## What the exercise asks
Whenever the string "GitHub" turns up in a line below, that line should be copied.

## Saved entries
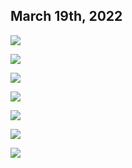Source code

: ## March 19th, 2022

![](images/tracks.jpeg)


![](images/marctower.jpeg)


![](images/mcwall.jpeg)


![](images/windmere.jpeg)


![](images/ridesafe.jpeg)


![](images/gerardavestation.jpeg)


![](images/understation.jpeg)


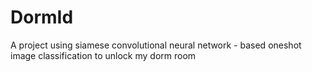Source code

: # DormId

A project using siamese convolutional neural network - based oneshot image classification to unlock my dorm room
...
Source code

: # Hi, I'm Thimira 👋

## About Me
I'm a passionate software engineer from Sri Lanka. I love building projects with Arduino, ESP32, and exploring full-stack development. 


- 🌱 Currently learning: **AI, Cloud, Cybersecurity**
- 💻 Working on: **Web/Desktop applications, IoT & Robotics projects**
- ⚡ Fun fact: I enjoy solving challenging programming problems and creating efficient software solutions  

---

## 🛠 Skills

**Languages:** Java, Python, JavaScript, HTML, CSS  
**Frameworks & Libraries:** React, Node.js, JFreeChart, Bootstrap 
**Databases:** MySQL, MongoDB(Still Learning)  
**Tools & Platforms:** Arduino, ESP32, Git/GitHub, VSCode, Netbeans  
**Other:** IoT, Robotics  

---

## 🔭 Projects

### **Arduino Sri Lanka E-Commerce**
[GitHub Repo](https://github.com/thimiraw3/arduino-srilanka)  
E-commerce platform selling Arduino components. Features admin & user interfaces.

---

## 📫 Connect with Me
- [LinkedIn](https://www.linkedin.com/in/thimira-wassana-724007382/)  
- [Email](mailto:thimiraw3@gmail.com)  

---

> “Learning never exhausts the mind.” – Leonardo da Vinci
* * *
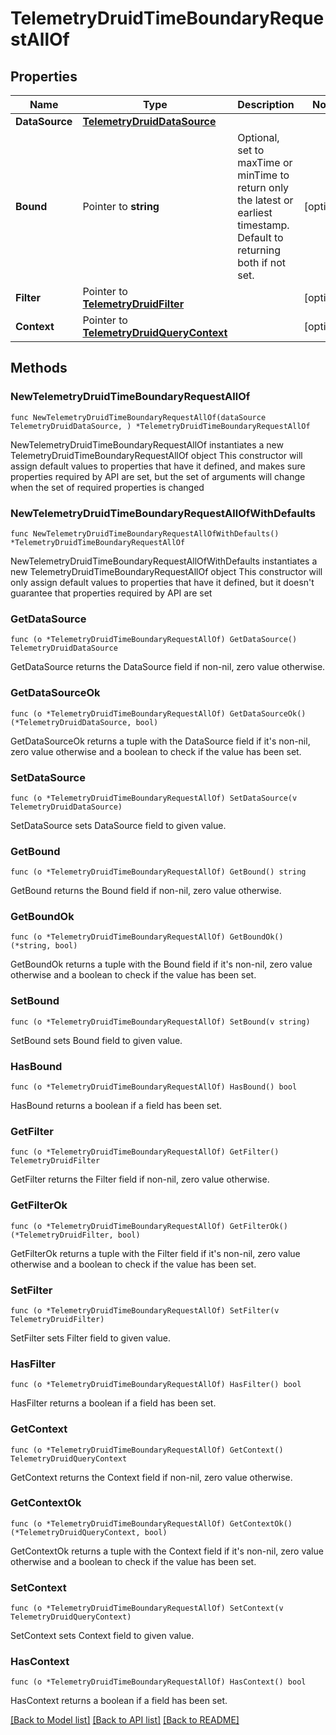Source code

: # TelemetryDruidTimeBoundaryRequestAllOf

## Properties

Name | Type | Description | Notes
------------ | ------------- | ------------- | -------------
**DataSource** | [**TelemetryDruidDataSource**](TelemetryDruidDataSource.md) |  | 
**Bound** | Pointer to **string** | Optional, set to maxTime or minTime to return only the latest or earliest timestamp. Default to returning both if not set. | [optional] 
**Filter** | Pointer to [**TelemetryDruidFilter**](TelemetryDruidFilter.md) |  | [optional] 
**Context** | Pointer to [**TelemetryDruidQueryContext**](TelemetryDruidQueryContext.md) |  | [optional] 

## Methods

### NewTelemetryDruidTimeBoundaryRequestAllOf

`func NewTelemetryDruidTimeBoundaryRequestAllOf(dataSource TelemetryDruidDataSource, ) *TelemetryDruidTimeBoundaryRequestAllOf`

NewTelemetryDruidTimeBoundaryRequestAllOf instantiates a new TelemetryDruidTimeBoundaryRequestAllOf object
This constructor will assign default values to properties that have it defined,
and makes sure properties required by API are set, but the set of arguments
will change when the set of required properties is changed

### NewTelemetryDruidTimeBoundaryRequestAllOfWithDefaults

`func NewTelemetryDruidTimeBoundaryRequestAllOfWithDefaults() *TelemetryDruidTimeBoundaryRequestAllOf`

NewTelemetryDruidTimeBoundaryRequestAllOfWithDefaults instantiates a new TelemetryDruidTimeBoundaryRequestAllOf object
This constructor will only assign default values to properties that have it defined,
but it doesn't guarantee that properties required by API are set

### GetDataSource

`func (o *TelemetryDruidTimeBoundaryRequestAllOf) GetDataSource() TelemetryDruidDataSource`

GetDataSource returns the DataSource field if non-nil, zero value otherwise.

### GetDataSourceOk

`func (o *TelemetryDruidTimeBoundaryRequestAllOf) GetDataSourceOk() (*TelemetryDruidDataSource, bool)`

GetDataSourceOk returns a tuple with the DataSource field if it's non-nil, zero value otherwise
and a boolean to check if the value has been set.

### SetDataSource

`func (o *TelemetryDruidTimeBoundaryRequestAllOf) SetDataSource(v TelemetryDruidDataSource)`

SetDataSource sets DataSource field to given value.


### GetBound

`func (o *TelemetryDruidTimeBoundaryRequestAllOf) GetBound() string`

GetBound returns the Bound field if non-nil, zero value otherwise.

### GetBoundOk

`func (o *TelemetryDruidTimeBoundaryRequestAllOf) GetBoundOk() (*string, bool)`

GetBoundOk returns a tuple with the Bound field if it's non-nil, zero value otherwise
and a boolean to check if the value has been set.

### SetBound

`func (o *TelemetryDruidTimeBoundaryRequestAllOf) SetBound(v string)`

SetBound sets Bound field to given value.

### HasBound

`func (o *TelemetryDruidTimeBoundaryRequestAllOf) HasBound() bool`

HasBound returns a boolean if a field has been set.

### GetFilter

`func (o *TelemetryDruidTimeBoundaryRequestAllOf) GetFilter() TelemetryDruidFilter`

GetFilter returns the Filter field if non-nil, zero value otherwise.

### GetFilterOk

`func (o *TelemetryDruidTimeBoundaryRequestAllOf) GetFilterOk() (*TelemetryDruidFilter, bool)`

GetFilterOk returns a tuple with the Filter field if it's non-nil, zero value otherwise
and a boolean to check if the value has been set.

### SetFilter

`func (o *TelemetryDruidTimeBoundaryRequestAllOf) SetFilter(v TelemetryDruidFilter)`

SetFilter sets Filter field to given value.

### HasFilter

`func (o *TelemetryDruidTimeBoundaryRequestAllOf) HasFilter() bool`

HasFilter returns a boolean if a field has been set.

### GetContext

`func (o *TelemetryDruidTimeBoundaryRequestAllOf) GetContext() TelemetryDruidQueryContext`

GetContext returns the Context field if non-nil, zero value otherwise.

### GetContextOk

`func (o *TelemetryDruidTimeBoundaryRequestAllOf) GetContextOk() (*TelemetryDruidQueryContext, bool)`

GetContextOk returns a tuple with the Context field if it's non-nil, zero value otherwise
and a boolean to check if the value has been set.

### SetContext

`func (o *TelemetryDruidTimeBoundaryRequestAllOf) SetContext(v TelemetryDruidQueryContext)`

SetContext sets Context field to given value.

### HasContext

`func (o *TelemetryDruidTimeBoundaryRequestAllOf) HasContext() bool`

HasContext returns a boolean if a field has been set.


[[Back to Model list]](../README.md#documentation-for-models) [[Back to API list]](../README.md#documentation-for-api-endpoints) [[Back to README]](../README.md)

## Output of the exercise
**Tools & Platforms:** Arduino, ESP32, Git/GitHub, VSCode, Netbeans  
[GitHub Repo](https://github.com/thimiraw3/arduino-srilanka)  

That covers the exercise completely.